■ Task objective
A picture-free, exact copy of all the records below is the goal.

(Dataset entries)

----------------------------------------

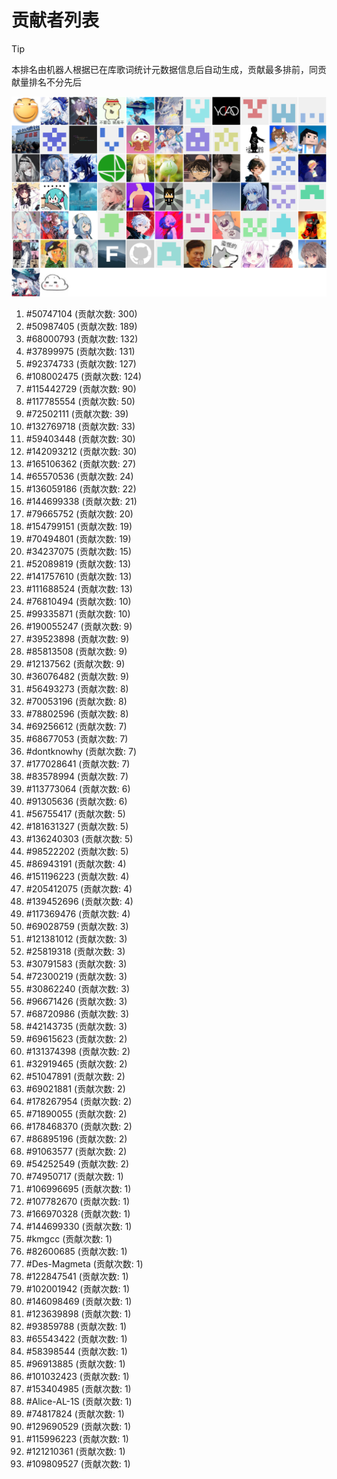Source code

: # 贡献者列表

> [!TIP]
> 本排名由机器人根据已在库歌词统计元数据信息后自动生成，贡献最多排前，同贡献量排名不分先后

![贡献者头像画廊](./CONTRIBUTORS.svg)

1. #50747104 (贡献次数: 300)
2. #50987405 (贡献次数: 189)
3. #68000793 (贡献次数: 132)
4. #37899975 (贡献次数: 131)
5. #92374733 (贡献次数: 127)
6. #108002475 (贡献次数: 124)
7. #115442729 (贡献次数: 90)
8. #117785554 (贡献次数: 50)
9. #72502111 (贡献次数: 39)
10. #132769718 (贡献次数: 33)
11. #59403448 (贡献次数: 30)
12. #142093212 (贡献次数: 30)
13. #165106362 (贡献次数: 27)
14. #65570536 (贡献次数: 24)
15. #136059186 (贡献次数: 22)
16. #144699338 (贡献次数: 21)
17. #79665752 (贡献次数: 20)
18. #154799151 (贡献次数: 19)
19. #70494801 (贡献次数: 19)
20. #34237075 (贡献次数: 15)
21. #52089819 (贡献次数: 13)
22. #141757610 (贡献次数: 13)
23. #111688524 (贡献次数: 13)
24. #76810494 (贡献次数: 10)
25. #99335871 (贡献次数: 10)
26. #190055247 (贡献次数: 9)
27. #39523898 (贡献次数: 9)
28. #85813508 (贡献次数: 9)
29. #12137562 (贡献次数: 9)
30. #36076482 (贡献次数: 9)
31. #56493273 (贡献次数: 8)
32. #70053196 (贡献次数: 8)
33. #78802596 (贡献次数: 8)
34. #69256612 (贡献次数: 7)
35. #68677053 (贡献次数: 7)
36. #dontknowhy (贡献次数: 7)
37. #177028641 (贡献次数: 7)
38. #83578994 (贡献次数: 7)
39. #113773064 (贡献次数: 6)
40. #91305636 (贡献次数: 6)
41. #56755417 (贡献次数: 5)
42. #181631327 (贡献次数: 5)
43. #136240303 (贡献次数: 5)
44. #98522202 (贡献次数: 5)
45. #86943191 (贡献次数: 4)
46. #151196223 (贡献次数: 4)
47. #205412075 (贡献次数: 4)
48. #139452696 (贡献次数: 4)
49. #117369476 (贡献次数: 4)
50. #69028759 (贡献次数: 3)
51. #121381012 (贡献次数: 3)
52. #25819318 (贡献次数: 3)
53. #30791583 (贡献次数: 3)
54. #72300219 (贡献次数: 3)
55. #30862240 (贡献次数: 3)
56. #96671426 (贡献次数: 3)
57. #68720986 (贡献次数: 3)
58. #42143735 (贡献次数: 3)
59. #69615623 (贡献次数: 2)
60. #131374398 (贡献次数: 2)
61. #32919465 (贡献次数: 2)
62. #51047891 (贡献次数: 2)
63. #69021881 (贡献次数: 2)
64. #178267954 (贡献次数: 2)
65. #71890055 (贡献次数: 2)
66. #178468370 (贡献次数: 2)
67. #86895196 (贡献次数: 2)
68. #91063577 (贡献次数: 2)
69. #54252549 (贡献次数: 2)
70. #74950717 (贡献次数: 1)
71. #106996695 (贡献次数: 1)
72. #107782670 (贡献次数: 1)
73. #166970328 (贡献次数: 1)
74. #144699330 (贡献次数: 1)
75. #kmgcc (贡献次数: 1)
76. #82600685 (贡献次数: 1)
77. #Des-Magmeta (贡献次数: 1)
78. #122847541 (贡献次数: 1)
79. #102001942 (贡献次数: 1)
80. #146098469 (贡献次数: 1)
81. #123639898 (贡献次数: 1)
82. #93859788 (贡献次数: 1)
83. #65543422 (贡献次数: 1)
84. #58398544 (贡献次数: 1)
85. #96913885 (贡献次数: 1)
86. #101032423 (贡献次数: 1)
87. #153404985 (贡献次数: 1)
88. #Alice-AL-1S (贡献次数: 1)
89. #74817824 (贡献次数: 1)
90. #129690529 (贡献次数: 1)
91. #115996223 (贡献次数: 1)
92. #121210361 (贡献次数: 1)
93. #109809527 (贡献次数: 1)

----------------------------------------

■ Answer to this problem
Source code

: # 贡献者列表

> [!TIP]
> 本排名由机器人根据已在库歌词统计元数据信息后自动生成，贡献最多排前，同贡献量排名不分先后

![贡献者头像画廊](./CONTRIBUTORS.svg)

1. #50747104 (贡献次数: 300)
2. #50987405 (贡献次数: 189)
3. #68000793 (贡献次数: 132)
4. #37899975 (贡献次数: 131)
5. #92374733 (贡献次数: 127)
6. #108002475 (贡献次数: 124)
7. #115442729 (贡献次数: 90)
8. #117785554 (贡献次数: 50)
9. #72502111 (贡献次数: 39)
10. #132769718 (贡献次数: 33)
11. #59403448 (贡献次数: 30)
12. #142093212 (贡献次数: 30)
13. #165106362 (贡献次数: 27)
14. #65570536 (贡献次数: 24)
15. #136059186 (贡献次数: 22)
16. #144699338 (贡献次数: 21)
17. #79665752 (贡献次数: 20)
18. #154799151 (贡献次数: 19)
19. #70494801 (贡献次数: 19)
20. #34237075 (贡献次数: 15)
21. #52089819 (贡献次数: 13)
22. #141757610 (贡献次数: 13)
23. #111688524 (贡献次数: 13)
24. #76810494 (贡献次数: 10)
25. #99335871 (贡献次数: 10)
26. #190055247 (贡献次数: 9)
27. #39523898 (贡献次数: 9)
28. #85813508 (贡献次数: 9)
29. #12137562 (贡献次数: 9)
30. #36076482 (贡献次数: 9)
31. #56493273 (贡献次数: 8)
32. #70053196 (贡献次数: 8)
33. #78802596 (贡献次数: 8)
34. #69256612 (贡献次数: 7)
35. #68677053 (贡献次数: 7)
36. #dontknowhy (贡献次数: 7)
37. #177028641 (贡献次数: 7)
38. #83578994 (贡献次数: 7)
39. #113773064 (贡献次数: 6)
40. #91305636 (贡献次数: 6)
41. #56755417 (贡献次数: 5)
42. #181631327 (贡献次数: 5)
43. #136240303 (贡献次数: 5)
44. #98522202 (贡献次数: 5)
45. #86943191 (贡献次数: 4)
46. #151196223 (贡献次数: 4)
47. #205412075 (贡献次数: 4)
48. #139452696 (贡献次数: 4)
49. #117369476 (贡献次数: 4)
50. #69028759 (贡献次数: 3)
51. #121381012 (贡献次数: 3)
52. #25819318 (贡献次数: 3)
53. #30791583 (贡献次数: 3)
54. #72300219 (贡献次数: 3)
55. #30862240 (贡献次数: 3)
56. #96671426 (贡献次数: 3)
57. #68720986 (贡献次数: 3)
58. #42143735 (贡献次数: 3)
59. #69615623 (贡献次数: 2)
60. #131374398 (贡献次数: 2)
61. #32919465 (贡献次数: 2)
62. #51047891 (贡献次数: 2)
63. #69021881 (贡献次数: 2)
64. #178267954 (贡献次数: 2)
65. #71890055 (贡献次数: 2)
66. #178468370 (贡献次数: 2)
67. #86895196 (贡献次数: 2)
68. #91063577 (贡献次数: 2)
69. #54252549 (贡献次数: 2)
70. #74950717 (贡献次数: 1)
71. #106996695 (贡献次数: 1)
72. #107782670 (贡献次数: 1)
73. #166970328 (贡献次数: 1)
74. #144699330 (贡献次数: 1)
75. #kmgcc (贡献次数: 1)
76. #82600685 (贡献次数: 1)
77. #Des-Magmeta (贡献次数: 1)
78. #122847541 (贡献次数: 1)
79. #102001942 (贡献次数: 1)
80. #146098469 (贡献次数: 1)
81. #123639898 (贡献次数: 1)
82. #93859788 (贡献次数: 1)
83. #65543422 (贡献次数: 1)
84. #58398544 (贡献次数: 1)
85. #96913885 (贡献次数: 1)
86. #101032423 (贡献次数: 1)
87. #153404985 (贡献次数: 1)
88. #Alice-AL-1S (贡献次数: 1)
89. #74817824 (贡献次数: 1)
90. #129690529 (贡献次数: 1)
91. #115996223 (贡献次数: 1)
92. #121210361 (贡献次数: 1)
93. #109809527 (贡献次数: 1)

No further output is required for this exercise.